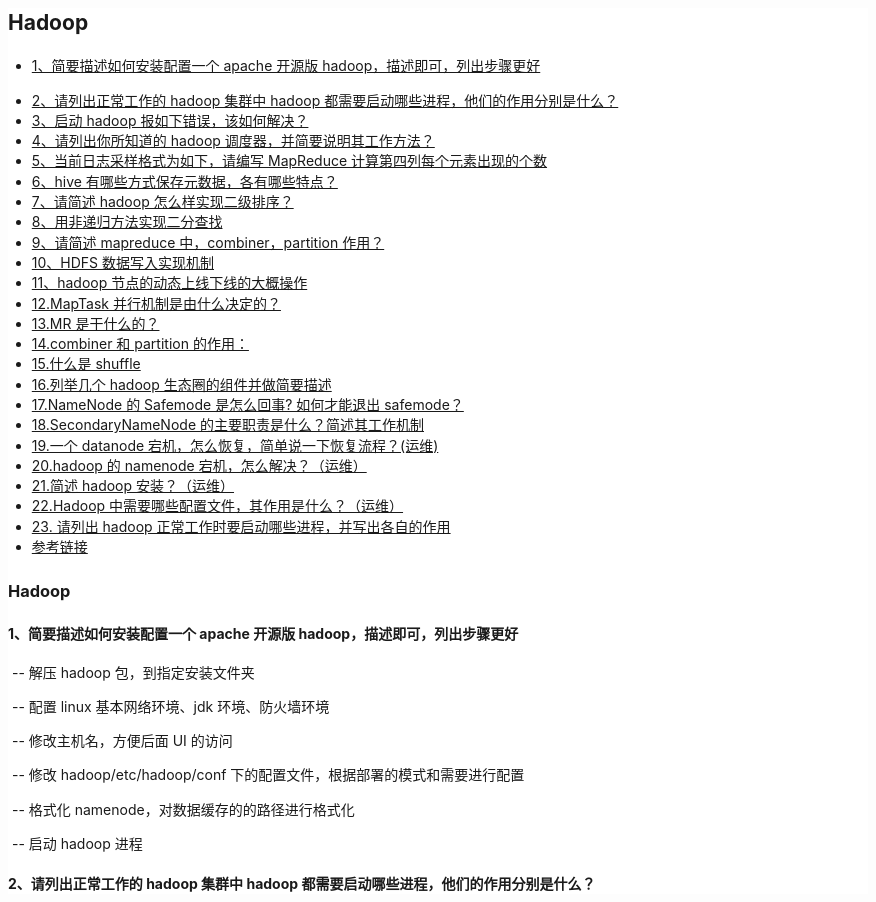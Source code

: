 ## Hadoop

- [1、简要描述如何安装配置一个 apache 开源版 hadoop，描述即可，列出步骤更好](#1简要描述如何安装配置一个-apache-开源版-hadoop描述即可列出步骤更好)

* [2、请列出正常工作的 hadoop 集群中 hadoop 都需要启动哪些进程，他们的作用分别是什么？](#2请列出正常工作的-hadoop-集群中-hadoop-都需要启动哪些进程他们的作用分别是什么)
* [3、启动 hadoop 报如下错误，该如何解决？](#3启动-hadoop-报如下错误该如何解决)
* [4、请列出你所知道的 hadoop 调度器，并简要说明其工作方法？](#4请列出你所知道的-hadoop-调度器并简要说明其工作方法)
* [5、当前日志采样格式为如下，请编写 MapReduce 计算第四列每个元素出现的个数](#5当前日志采样格式为如下请编写-mapreduce-计算第四列每个元素出现的个数)
* [6、hive 有哪些方式保存元数据，各有哪些特点？](#6hive-有哪些方式保存元数据各有哪些特点)
* [7、请简述 hadoop 怎么样实现二级排序？](#7请简述-hadoop-怎么样实现二级排序)
* [8、用非递归方法实现二分查找](#8用非递归方法实现二分查找)
* [9、请简述 mapreduce 中，combiner，partition 作用？](#9请简述-mapreduce-中combinerpartition-作用)
* [10、HDFS 数据写入实现机制](#10hdfs-数据写入实现机制)
* [11、hadoop 节点的动态上线下线的大概操作](#11hadoop-节点的动态上线下线的大概操作)
* [12.MapTask 并行机制是由什么决定的？](#12maptask-并行机制是由什么决定的)
* [13.MR 是干什么的？](#13mr-是干什么的)
* [14.combiner 和 partition 的作用：](#14combiner-和-partition-的作用)
* [15.什么是 shuffle](#15什么是-shuffle)
* [16.列举几个 hadoop 生态圈的组件并做简要描述](#16列举几个-hadoop-生态圈的组件并做简要描述)
* [17.NameNode 的 Safemode 是怎么回事? 如何才能退出 safemode？](#17namenode-的-safemode-是怎么回事-如何才能退出-safemode)
* [18.SecondaryNameNode 的主要职责是什么？简述其工作机制](#18secondarynamenode-的主要职责是什么简述其工作机制)
* [19.一个 datanode 宕机，怎么恢复，简单说一下恢复流程？(运维)](#19一个-datanode-宕机怎么恢复简单说一下恢复流程运维)
* [20.hadoop 的 namenode 宕机，怎么解决？（运维）](#20hadoop-的-namenode-宕机怎么解决运维)
* [21.简述 hadoop 安装？（运维）](#21简述-hadoop-安装运维)
* [22.Hadoop 中需要哪些配置文件，其作用是什么？（运维）](#22hadoop-中需要哪些配置文件其作用是什么运维)
* [23. 请列出 hadoop 正常工作时要启动哪些进程，并写出各自的作用](#23-请列出-hadoop-正常工作时要启动哪些进程并写出各自的作用)
* [参考链接](#参考链接)

### Hadoop

#### 1、简要描述如何安装配置一个 apache 开源版 hadoop，描述即可，列出步骤更好



​    -- 解压 hadoop 包，到指定安装文件夹



​    -- 配置 linux 基本网络环境、jdk 环境、防火墙环境



​    -- 修改主机名，方便后面 UI 的访问



​    -- 修改 hadoop/etc/hadoop/conf 下的配置文件，根据部署的模式和需要进行配置



​    -- 格式化 namenode，对数据缓存的的路径进行格式化



​    -- 启动 hadoop 进程



#### 2、请列出正常工作的 hadoop 集群中 hadoop 都需要启动哪些进程，他们的作用分别是什么？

## Problem description
Please return exactly the lines that run from the line with "- [1、简要描述如何安装配置一个 apache" through the end of the records above, both included, and nothing more.

## Your response
- [1、简要描述如何安装配置一个 apache 开源版 hadoop，描述即可，列出步骤更好](#1简要描述如何安装配置一个-apache-开源版-hadoop描述即可列出步骤更好)

* [2、请列出正常工作的 hadoop 集群中 hadoop 都需要启动哪些进程，他们的作用分别是什么？](#2请列出正常工作的-hadoop-集群中-hadoop-都需要启动哪些进程他们的作用分别是什么)
* [3、启动 hadoop 报如下错误，该如何解决？](#3启动-hadoop-报如下错误该如何解决)
* [4、请列出你所知道的 hadoop 调度器，并简要说明其工作方法？](#4请列出你所知道的-hadoop-调度器并简要说明其工作方法)
* [5、当前日志采样格式为如下，请编写 MapReduce 计算第四列每个元素出现的个数](#5当前日志采样格式为如下请编写-mapreduce-计算第四列每个元素出现的个数)
* [6、hive 有哪些方式保存元数据，各有哪些特点？](#6hive-有哪些方式保存元数据各有哪些特点)
* [7、请简述 hadoop 怎么样实现二级排序？](#7请简述-hadoop-怎么样实现二级排序)
* [8、用非递归方法实现二分查找](#8用非递归方法实现二分查找)
* [9、请简述 mapreduce 中，combiner，partition 作用？](#9请简述-mapreduce-中combinerpartition-作用)
* [10、HDFS 数据写入实现机制](#10hdfs-数据写入实现机制)
* [11、hadoop 节点的动态上线下线的大概操作](#11hadoop-节点的动态上线下线的大概操作)
* [12.MapTask 并行机制是由什么决定的？](#12maptask-并行机制是由什么决定的)
* [13.MR 是干什么的？](#13mr-是干什么的)
* [14.combiner 和 partition 的作用：](#14combiner-和-partition-的作用)
* [15.什么是 shuffle](#15什么是-shuffle)
* [16.列举几个 hadoop 生态圈的组件并做简要描述](#16列举几个-hadoop-生态圈的组件并做简要描述)
* [17.NameNode 的 Safemode 是怎么回事? 如何才能退出 safemode？](#17namenode-的-safemode-是怎么回事-如何才能退出-safemode)
* [18.SecondaryNameNode 的主要职责是什么？简述其工作机制](#18secondarynamenode-的主要职责是什么简述其工作机制)
* [19.一个 datanode 宕机，怎么恢复，简单说一下恢复流程？(运维)](#19一个-datanode-宕机怎么恢复简单说一下恢复流程运维)
* [20.hadoop 的 namenode 宕机，怎么解决？（运维）](#20hadoop-的-namenode-宕机怎么解决运维)
* [21.简述 hadoop 安装？（运维）](#21简述-hadoop-安装运维)
* [22.Hadoop 中需要哪些配置文件，其作用是什么？（运维）](#22hadoop-中需要哪些配置文件其作用是什么运维)
* [23. 请列出 hadoop 正常工作时要启动哪些进程，并写出各自的作用](#23-请列出-hadoop-正常工作时要启动哪些进程并写出各自的作用)
* [参考链接](#参考链接)

### Hadoop

#### 1、简要描述如何安装配置一个 apache 开源版 hadoop，描述即可，列出步骤更好



​    -- 解压 hadoop 包，到指定安装文件夹



​    -- 配置 linux 基本网络环境、jdk 环境、防火墙环境



​    -- 修改主机名，方便后面 UI 的访问



​    -- 修改 hadoop/etc/hadoop/conf 下的配置文件，根据部署的模式和需要进行配置



​    -- 格式化 namenode，对数据缓存的的路径进行格式化



​    -- 启动 hadoop 进程



#### 2、请列出正常工作的 hadoop 集群中 hadoop 都需要启动哪些进程，他们的作用分别是什么？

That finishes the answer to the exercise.